In the previous section, I explained how to make a query and successfully receive a response from a DNS server. Next, the DNS response needs to be parsed into a human-readable format.

At first, the DNS message format contains the following sections. The header and questions have been already been defined. The next step is to define the answer section.

DNS message format

As the answer, authority, and additional sections all share the following format:

DNS record

So DNSRecode class should be defined as below:

@dataclass
class DNSRecord:
	name: str
	type: int
	class_: int
	ttl: int
	length: int
	data: str

As a result, DNSHeader, DNSQuestion, and DNSRecode data structeres are defined to parse the binary response.

BytesIO

To parse the binary response, this program uses the BytesIO library to manage the binary stream. BytesIO provides APIs for operations like seeking and reporting the current position, which simplifies the parsing process. The parser starts by creating a BytesIO object named reader and then passes it to subsequent parser functions, as shown below:

def parse_response(bytes: bytes):
	reader = BytesIO(bytes)
	header = parse_header(reader)
	questions = parse_questions(reader, header.qdcount)
	records = parse_records(reader)
	return header, questions, records

Parse header

Parsing the header is straightforward using the struct.unpack function, as the header format consists of six 16-bit sections.

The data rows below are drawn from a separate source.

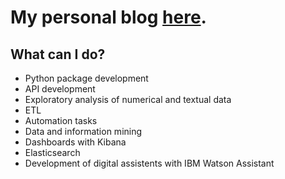 # My personal blog [here](https://medium.com/@clovesadriano).

## What can I do?

* Python package development
* API development
* Exploratory analysis of numerical and textual data
* ETL
* Automation tasks
* Data and information mining
* Dashboards with Kibana
* Elasticsearch
* Development of digital assistents with IBM Watson Assistant
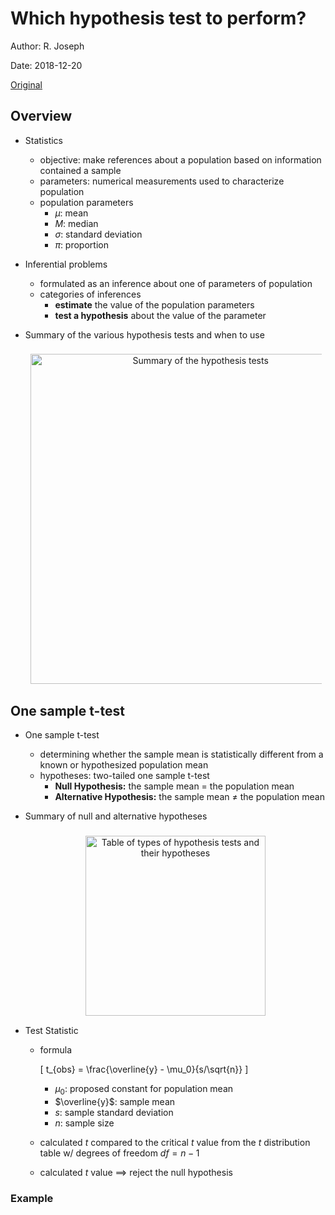 # Which hypothesis test to perform?

Author: R. Joseph

Date: 2018-12-20

[Original](https://towardsdatascience.com/which-hypothesis-test-to-perform-89d7044d34a1)


## Overview

+ Statistics
  + objective: make references about a population based on information contained a sample
  + parameters: numerical measurements used to characterize population
  + population parameters
    + $\mu$: mean
    + $M$: median
    + $\sigma$: standard deviation
    + $\pi$: proportion

+ Inferential problems
  + formulated as an inference about one of parameters of population
  + categories of inferences
    + __estimate__ the value of the population parameters
    + __test a hypothesis__ about the value of the parameter

+ Summary of the various hypothesis tests and when to use

  <figure style="margin: 0.5em; text-align: center;">
    <img style="margin: 0.1em; padding-top: 0.5em; width: 55vw;"
      onclick= "window.open('https://towardsdatascience.com/which-hypothesis-test-to-perform-89d7044d34a1')"
      src    = "https://miro.medium.com/max/875/1*8pSgz0bAlIQ3wlGNJAc-6g.png"
      alt    = "Summary of the hypothesis tests"
      title  = "Summary of the hypothesis tests"
    />
  </figure>



## One sample t-test

+ One sample t-test
  + determining whether the sample mean is statistically different from a known or hypothesized population mean
  + hypotheses: two-tailed one sample t-test
    + __Null Hypothesis:__ the sample mean = the population mean
    + __Alternative Hypothesis:__ the sample mean $\ne$ the population mean

+ Summary of null and alternative hypotheses

  <figure style="margin: 0.5em; text-align: center;">
    <img style="margin: 0.1em; padding-top: 0.5em; width: 30vw;"
      onclick= "window.open('https://towardsdatascience.com/which-hypothesis-test-to-perform-89d7044d34a1')"
      src    = "https://miro.medium.com/max/875/1*IQI1DObnx9k2gwnSHGkRCA.png"
      alt    = "Table of types of hypothesis tests and their hypotheses"
      title  = "Table of types of hypothesis tests and their hypotheses"
    />
  </figure>

+ Test Statistic
  + formula

    \[ t_{obs} = \frac{\overline{y} - \mu_0}{s/\sqrt{n}} \]

    + $\mu_0$: proposed constant for population mean
    + $\overline{y}$: sample mean
    + $s$: sample standard deviation
    + $n$: sample size
  + calculated $t$ compared to the critical $t$ value from the $t$ distribution table w/ degrees of freedom $df = n - 1$
  + calculated $t$ value $\implies$ reject the null hypothesis

### Example




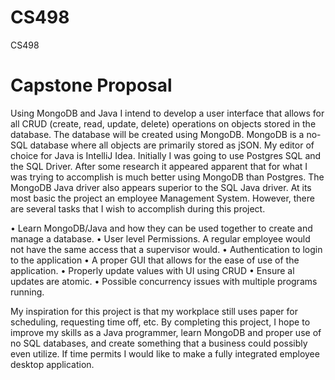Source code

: # CS498
CS498

# Capstone Proposal

  Using MongoDB and Java I intend to develop a user interface that allows for all CRUD
(create, read, update, delete) operations on objects stored in the database. The database will
be created using MongoDB. MongoDB is a no-SQL database where all objects are primarily
stored as jSON. My editor of choice for Java is IntelliJ Idea. Initially I was going to use Postgres
SQL and the SQL Driver. After some research it appeared apparent that for what I was trying to
accomplish is much better using MongoDB than Postgres. The MongoDB Java driver also
appears superior to the SQL Java driver.
At its most basic the project an employee Management System. However, there are
several tasks that I wish to accomplish during this project.

• Learn MongoDB/Java and how they can be used together to create and manage a
database.
• User level Permissions. A regular employee would not have the same access that a
supervisor would.
• Authentication to login to the application
• A proper GUI that allows for the ease of use of the application.
• Properly update values with UI using CRUD
• Ensure al updates are atomic.
• Possible concurrency issues with multiple programs running.

  My inspiration for this project is that my workplace still uses paper for scheduling,
requesting time off, etc. By completing this project, I hope to improve my skills as a Java
programmer, learn MongoDB and proper use of no SQL databases, and create something that
a business could possibly even utilize. If time permits I would like to make a fully integrated
employee desktop application. 
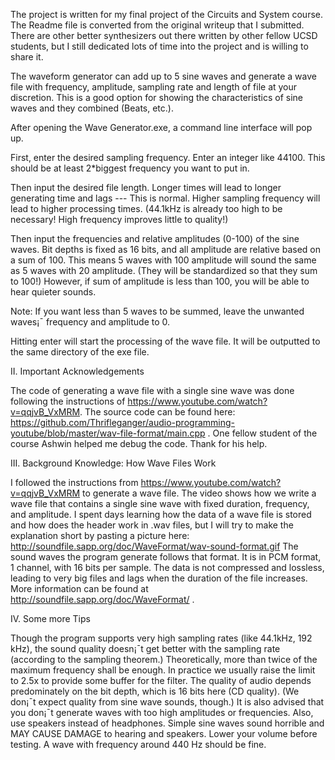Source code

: 

The project is written for my final project of the Circuits and System course. The Readme file is converted from the original writeup that I submitted. There are other better synthesizers out there written by other fellow UCSD students, but I still dedicated lots of time into the project and is willing to share it. 

The waveform generator can add up to 5 sine waves and generate a wave file with frequency, amplitude, sampling rate and length of file at your discretion. This is a good option for showing the characteristics of sine waves and they combined (Beats, etc.). 

After opening the Wave Generator.exe, a command line interface will pop up. 

First, enter the desired sampling frequency. Enter an integer like 44100. This should be at least 2*biggest frequency you want to put in. 

Then input the desired file length. Longer times will lead to longer generating time and lags --- This is normal. Higher sampling frequency will lead to higher processing times. (44.1kHz is already too high to be necessary! High frequency improves little to quality!)

Then input the frequencies and relative amplitudes (0-100) of the sine waves. Bit depths is fixed as 16 bits, and all amplitude are relative based on a sum of 100. This means 5 waves with 100 amplitude will sound the same as 5 waves with 20 amplitude. (They will be standardized so that they sum to 100!) However, if sum of amplitude is less than 100, you will be able to hear quieter sounds. 

Note: If you want less than 5 waves to be summed, leave the unwanted waves¡¯ frequency and amplitude to 0. 

Hitting enter will start the processing of the wave file. It will be outputted to the same directory of the exe file. 


II. Important Acknowledgements

The code of generating a wave file with a single sine wave was done following the instructions of https://www.youtube.com/watch?v=qqjvB_VxMRM. The source code can be found here: https://github.com/Thrifleganger/audio-programming-youtube/blob/master/wav-file-format/main.cpp . One fellow student of the course Ashwin helped me debug the code. Thank for his help.


III. Background Knowledge: How Wave Files Work

I followed the instructions from https://www.youtube.com/watch?v=qqjvB_VxMRM to generate a wave file. The video shows how we write a wave file that contains a single sine wave with fixed duration, frequency, and amplitude. I spent days learning how the data of a wave file is stored and how does the header work in .wav files, but I will try to make the explanation short by pasting a picture here: http://soundfile.sapp.org/doc/WaveFormat/wav-sound-format.gif
The sound waves the program generate follows that format. It is in PCM format, 1 channel, with 16 bits per sample. The data is not compressed and lossless, leading to very big files and lags when the duration of the file increases. More information can be found at http://soundfile.sapp.org/doc/WaveFormat/ .

IV. Some more Tips

Though the program supports very high sampling rates (like 44.1kHz, 192 kHz), the sound quality doesn¡¯t get better with the sampling rate (according to the sampling theorem.) Theoretically, more than twice of the maximum frequency shall be enough. In practice we usually raise the limit to 2.5x to provide some buffer for the filter. The quality of audio depends predominately on the bit depth, which is 16 bits here (CD quality). (We don¡¯t expect quality from sine wave sounds, though.)
It is also advised that you don¡¯t generate waves with too high amplitudes or frequencies. Also, use speakers instead of headphones. Simple sine waves sound horrible and MAY CAUSE DAMAGE to hearing and speakers. Lower your volume before testing. A wave with frequency around 440 Hz should be fine. 



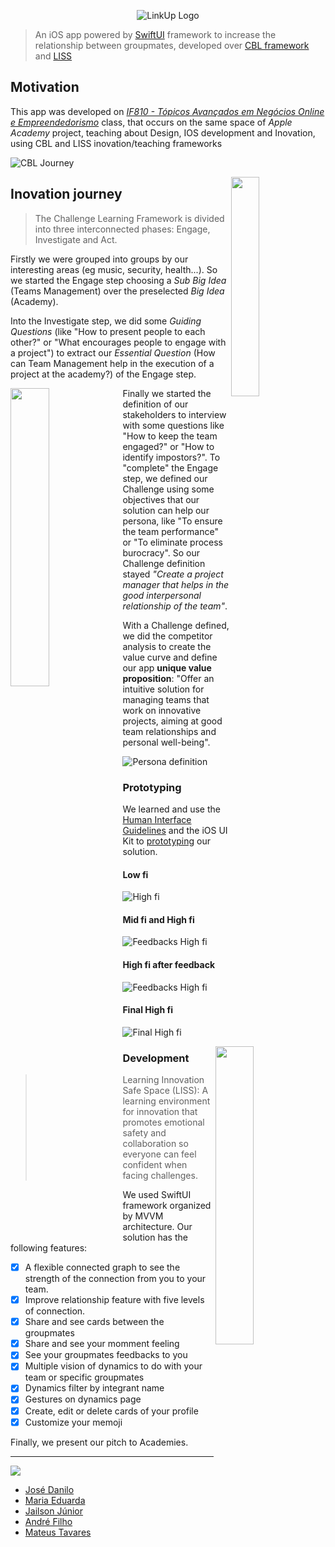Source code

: <p align="center">
  <img src=".github/logo.png" alt="LinkUp Logo">
</p>

> An iOS app powered by [SwiftUI](https://developer.apple.com/documentation/SwiftUI) framework to increase the relationship between groupmates, developed over [CBL framework](https://www.challengebasedlearning.org/framework/) and [LISS](https://medium.com/appledeveloperacademy-ufpe/um-espaço-seguro-para-a-aprendizagem-de-inovação-liss-26208fbb02a4)

## Motivation

This app was developed on [*IF810 - Tópicos Avançados em Negócios Online e Empreendedorismo*](https://www.developeracademy.cin.ufpe.br/foundations) class, that occurs on the same space of *Apple Academy* project, teaching about Design, IOS development and Inovation, using CBL and LISS inovation/teaching frameworks

![CBL Journey](.github/cbl.png)

<img align="right" width="30%" src=".github/home.gif">

## Inovation journey

> The Challenge Learning Framework is divided into three interconnected phases: Engage, Investigate and Act.

Firstly we were grouped into groups by our interesting areas (eg music, security, health...). So we started the Engage step choosing a *Sub Big Idea* (Teams Management) over the preselected *Big Idea* (Academy).

Into the Investigate step, we did some *Guiding Questions* (like "How to present people to each other?" or "What encourages people to engage with a project") to extract our *Essential Question* (How can Team Management help in the execution of a project at the academy?) of the Engage step.

<img align="left" width="35%" src=".github/curve.png">

Finally we started the definition of our stakeholders to interview with some questions like "How to keep the team engaged?" or "How to identify impostors?". To "complete" the Engage step, we defined our Challenge using some objectives that our solution can help our persona, like "To ensure the team performance" or "To eliminate process burocracy". So our Challenge definition stayed *"Create a project manager that helps in the good interpersonal relationship of the team"*.

With a Challenge defined, we did the competitor analysis to create the value curve and define our app **unique value proposition**: "Offer an intuitive solution for managing teams that work on innovative projects, aiming at good team relationships and personal well-being".

![Persona definition](.github/persona.jpg)

### Prototyping

We learned and use the [Human Interface Guidelines](https://developer.apple.com/design/human-interface-guidelines/) and the iOS UI Kit to [prototyping](https://www.figma.com/file/DwvcR5fshrIDC7t2NzjtiV/Foundations?node-id=0-1&t=2Ag3tGyyDL5cC9r4-0) our solution.

#### Low fi
![High fi](.github/lowfi.png)

#### Mid fi and High fi
![Feedbacks High fi](.github/midfi.jpg)

#### High fi after feedback
![Feedbacks High fi](.github/highfi2.png)

#### Final High fi
![Final High fi](.github/highfi3.png)

<img align="right" width="35%" src=".github/dynamics.gif">

### Development

> Learning Innovation Safe Space (LISS): A learning environment for innovation that promotes emotional safety and collaboration so everyone can feel confident when facing challenges.

We used SwiftUI framework organized by MVVM architecture. Our solution has the following features:

 - [x] A flexible connected graph to see the strength of the connection from you to your team.
 - [x] Improve relationship feature with five levels of connection.
 - [x] Share and see cards between the groupmates
 - [x] Share and see your momment feeling
 - [x] See your groupmates feedbacks to you
 - [x] Multiple vision of dynamics to do with your team or specific groupmates
 - [x] Dynamics filter by integrant name
 - [x] Gestures on dynamics page
 - [x] Create, edit or delete cards of your profile
 - [x] Customize your memoji

Finally, we present our pitch to Academies.

---
<a href="https://github.com/jdaniloc/linkup/graphs/contributors"><img src="https://contrib.rocks/image?repo=jdaniloc/linkup"/></a>

- [José Danilo](https://github.com/JDaniloC)
- [Maria Eduarda](https://github.com/Madu218)
- [Jailson Júnior](https://github.com/Jailsonsdsj)
- [André Filho](https://github.com/mrdedede)
- [Mateus Tavares](https://github.com/mateusnotgado)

The parser can be implemented as follows:

def parse_header(reader: BytesIO):
	header_fields = struct.unpack('!HHHHHH', reader.read(12))
	return DNSHeader(*header_fields)

Note: The read function requires the byte size, which is calculated as 16 bits * 6 / 8 = 12 bytes.

Domain name handling

To parse question section and DNS records, parsing domain name is required. However, handling the domain name is not straightforward as it employs a compression strategy. This compression strategy uses a pointer to reduce redundant declarations in the message. For example, a domain name may be partially or fully replaced by a pointer to a prior occurrence of the same name in the message. This is indicated by the two most significant bits of the byte being set to 1, forming a 14-bit pointer.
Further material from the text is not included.